*DATA IN THIS EXERCISE*
.....
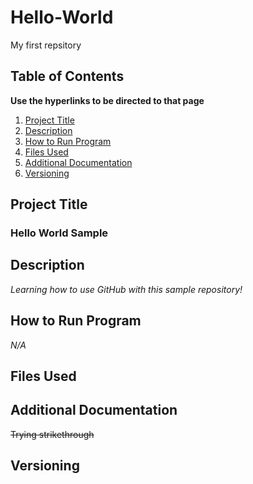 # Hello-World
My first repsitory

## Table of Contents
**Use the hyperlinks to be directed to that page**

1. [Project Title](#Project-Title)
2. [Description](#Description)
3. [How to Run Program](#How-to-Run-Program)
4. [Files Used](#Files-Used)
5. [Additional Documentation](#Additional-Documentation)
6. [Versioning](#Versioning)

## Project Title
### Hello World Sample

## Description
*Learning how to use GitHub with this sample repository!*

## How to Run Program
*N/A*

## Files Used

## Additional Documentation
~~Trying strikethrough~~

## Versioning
.....
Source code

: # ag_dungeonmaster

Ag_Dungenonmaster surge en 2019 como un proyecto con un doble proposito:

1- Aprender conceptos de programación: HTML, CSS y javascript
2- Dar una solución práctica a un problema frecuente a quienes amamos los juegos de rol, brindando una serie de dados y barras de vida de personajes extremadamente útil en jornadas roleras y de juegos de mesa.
.....
*DESCRIPTION OF THE TASK*
Each line above that carries the string "Versioning" has to be returned.

*SOLUTION TO THIS TASK*
6. [Versioning](#Versioning)
## Versioning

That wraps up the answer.